In one of the most chilling Disney villain deaths, Clayton angrily chops through all the vines but the one around his neck. That would be dark enough, except you can see his hanging body in the shadow of the thunder. Kerchak sadly dies not long after accepting Tarzan as his son. Making Tarzan the new alpha. Although it seems like Jane and her father will leave forever, they decide to stay, and Jane is accepted by the gorillas with an “Ooo-ooh-ee-ah-ooo.” The Disney Renaissance ends in the most satisfying way as Tarzan & Jane swing through the trees and Tarzan lets out an incredible chest pounding yell. Tarzan was a major animation achievement that showed just how far the studio came in 10 years. Computer animation was used in the most extensive way at the time. A technique was created called Deep Canvas that allowed digital backgrounds to resemble traditional 2D paintings. The jungles of Africa are absolutely breathtaking.

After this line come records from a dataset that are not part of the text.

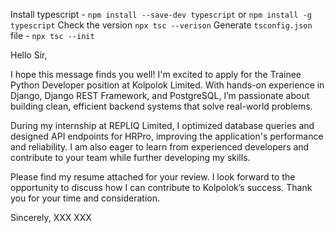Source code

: Install typescript - `npm install --save-dev typescript` or `npm install -g typescript`
Check the version `npx tsc --verison`
Generate `tsconfig.json` file - `npx tsc --init`

Hello Sir,

I hope this message finds you well! I'm excited to apply for the Trainee Python Developer position at Kolpolok Limited. With hands-on experience in Django, Django REST Framework, and PostgreSQL, I’m passionate about building clean, efficient backend systems that solve real-world problems.

During my internship at REPLIQ Limited, I optimized database queries and designed API endpoints for HRPro, improving the application's performance and reliability. I am also eager to learn from experienced developers and contribute to your team while further developing my skills.

Please find my resume attached for your review. I look forward to the opportunity to discuss how I can contribute to Kolpolok’s success. Thank you for your time and consideration.

Sincerely,
XXX
XXX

As are the exhilarating swinging and surfing sequences. Which are obviously meant to resemble the totally radical extreme sports of the 90’s. Something only animation can turn into a spectacle. The medium is a far better fit for a story with talking gorillas who are just as stylized as other Disney animals, but the studio still studied the great apes closely. Humans are in no particular style apart from maybe the illustrations of some books. Music is always important to Disney, but Tarzan isn’t a traditional musical. Frankly I agree that breaking into song wouldn’t work for the story. Like Elton John, famous contemporary artist Phil Collins elevates the soundtrack with several amazing original songs. Ending the Disney Renaissance with a whopping 11 Oscars before Best Animated Feature was even created. The Oscar winning “You’ll Be in My Heart” is a beautiful lullaby for mother’s everywhere. “Son of Man” is an inspirational coming of age tune. “Strangers Like Me” is an exciting journey of discovery. While “Trashin’ the Camp” is a catchy Stomp inspired smash. But it’s the opening and closing song “Two Worlds” that really stays with you. Tarzan goes to show that families come in many forms.